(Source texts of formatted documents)
= = = = = = =

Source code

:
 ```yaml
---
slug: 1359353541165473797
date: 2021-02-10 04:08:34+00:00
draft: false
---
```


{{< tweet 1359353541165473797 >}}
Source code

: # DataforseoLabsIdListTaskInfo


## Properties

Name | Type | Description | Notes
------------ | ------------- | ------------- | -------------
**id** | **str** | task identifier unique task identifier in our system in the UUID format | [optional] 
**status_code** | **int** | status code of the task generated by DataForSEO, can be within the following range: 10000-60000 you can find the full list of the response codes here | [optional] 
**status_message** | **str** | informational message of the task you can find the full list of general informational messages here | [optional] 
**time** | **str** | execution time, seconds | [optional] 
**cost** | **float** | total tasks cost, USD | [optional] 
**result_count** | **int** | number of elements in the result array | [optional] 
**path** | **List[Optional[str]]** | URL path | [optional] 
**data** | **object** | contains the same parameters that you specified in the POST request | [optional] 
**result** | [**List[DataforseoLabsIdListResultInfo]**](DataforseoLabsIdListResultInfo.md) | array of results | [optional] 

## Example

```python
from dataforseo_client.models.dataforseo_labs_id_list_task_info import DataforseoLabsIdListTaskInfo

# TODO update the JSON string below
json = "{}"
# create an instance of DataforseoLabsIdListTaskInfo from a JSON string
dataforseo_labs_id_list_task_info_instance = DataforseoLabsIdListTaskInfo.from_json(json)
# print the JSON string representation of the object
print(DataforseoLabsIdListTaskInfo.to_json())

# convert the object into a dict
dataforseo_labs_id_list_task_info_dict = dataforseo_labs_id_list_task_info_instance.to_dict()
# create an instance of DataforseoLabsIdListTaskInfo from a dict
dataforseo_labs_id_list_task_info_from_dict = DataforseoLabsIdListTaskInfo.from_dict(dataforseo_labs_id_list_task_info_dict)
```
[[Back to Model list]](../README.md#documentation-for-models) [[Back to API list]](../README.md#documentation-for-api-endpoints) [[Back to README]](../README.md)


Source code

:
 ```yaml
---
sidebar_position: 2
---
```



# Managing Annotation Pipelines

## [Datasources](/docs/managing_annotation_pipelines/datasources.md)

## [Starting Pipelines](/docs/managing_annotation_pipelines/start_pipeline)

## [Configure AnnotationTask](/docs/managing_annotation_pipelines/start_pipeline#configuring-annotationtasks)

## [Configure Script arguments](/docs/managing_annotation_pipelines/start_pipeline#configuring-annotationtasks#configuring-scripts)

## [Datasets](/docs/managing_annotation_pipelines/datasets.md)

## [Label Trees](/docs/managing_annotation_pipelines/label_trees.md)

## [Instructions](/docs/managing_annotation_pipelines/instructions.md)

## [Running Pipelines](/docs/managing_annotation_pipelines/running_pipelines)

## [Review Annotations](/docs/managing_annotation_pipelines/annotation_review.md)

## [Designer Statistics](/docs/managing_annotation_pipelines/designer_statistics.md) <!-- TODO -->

= = = = = = =

| PROBLEM DESCRIPTION |
Each record above has to be set down again, word for word.

| EXPECTED OUTPUT |
Source code

:
 ```yaml
---
slug: 1359353541165473797
date: 2021-02-10 04:08:34+00:00
draft: false
---
```


{{< tweet 1359353541165473797 >}}
Source code

: # DataforseoLabsIdListTaskInfo


## Properties

Name | Type | Description | Notes
------------ | ------------- | ------------- | -------------
**id** | **str** | task identifier unique task identifier in our system in the UUID format | [optional] 
**status_code** | **int** | status code of the task generated by DataForSEO, can be within the following range: 10000-60000 you can find the full list of the response codes here | [optional] 
**status_message** | **str** | informational message of the task you can find the full list of general informational messages here | [optional] 
**time** | **str** | execution time, seconds | [optional] 
**cost** | **float** | total tasks cost, USD | [optional] 
**result_count** | **int** | number of elements in the result array | [optional] 
**path** | **List[Optional[str]]** | URL path | [optional] 
**data** | **object** | contains the same parameters that you specified in the POST request | [optional] 
**result** | [**List[DataforseoLabsIdListResultInfo]**](DataforseoLabsIdListResultInfo.md) | array of results | [optional] 

## Example

```python
from dataforseo_client.models.dataforseo_labs_id_list_task_info import DataforseoLabsIdListTaskInfo

# TODO update the JSON string below
json = "{}"
# create an instance of DataforseoLabsIdListTaskInfo from a JSON string
dataforseo_labs_id_list_task_info_instance = DataforseoLabsIdListTaskInfo.from_json(json)
# print the JSON string representation of the object
print(DataforseoLabsIdListTaskInfo.to_json())

# convert the object into a dict
dataforseo_labs_id_list_task_info_dict = dataforseo_labs_id_list_task_info_instance.to_dict()
# create an instance of DataforseoLabsIdListTaskInfo from a dict
dataforseo_labs_id_list_task_info_from_dict = DataforseoLabsIdListTaskInfo.from_dict(dataforseo_labs_id_list_task_info_dict)
```
[[Back to Model list]](../README.md#documentation-for-models) [[Back to API list]](../README.md#documentation-for-api-endpoints) [[Back to README]](../README.md)


Source code

:
 ```yaml
---
sidebar_position: 2
---
```



# Managing Annotation Pipelines

## [Datasources](/docs/managing_annotation_pipelines/datasources.md)

## [Starting Pipelines](/docs/managing_annotation_pipelines/start_pipeline)

## [Configure AnnotationTask](/docs/managing_annotation_pipelines/start_pipeline#configuring-annotationtasks)

## [Configure Script arguments](/docs/managing_annotation_pipelines/start_pipeline#configuring-annotationtasks#configuring-scripts)

## [Datasets](/docs/managing_annotation_pipelines/datasets.md)

## [Label Trees](/docs/managing_annotation_pipelines/label_trees.md)

## [Instructions](/docs/managing_annotation_pipelines/instructions.md)

## [Running Pipelines](/docs/managing_annotation_pipelines/running_pipelines)

## [Review Annotations](/docs/managing_annotation_pipelines/annotation_review.md)

## [Designer Statistics](/docs/managing_annotation_pipelines/designer_statistics.md) <!-- TODO -->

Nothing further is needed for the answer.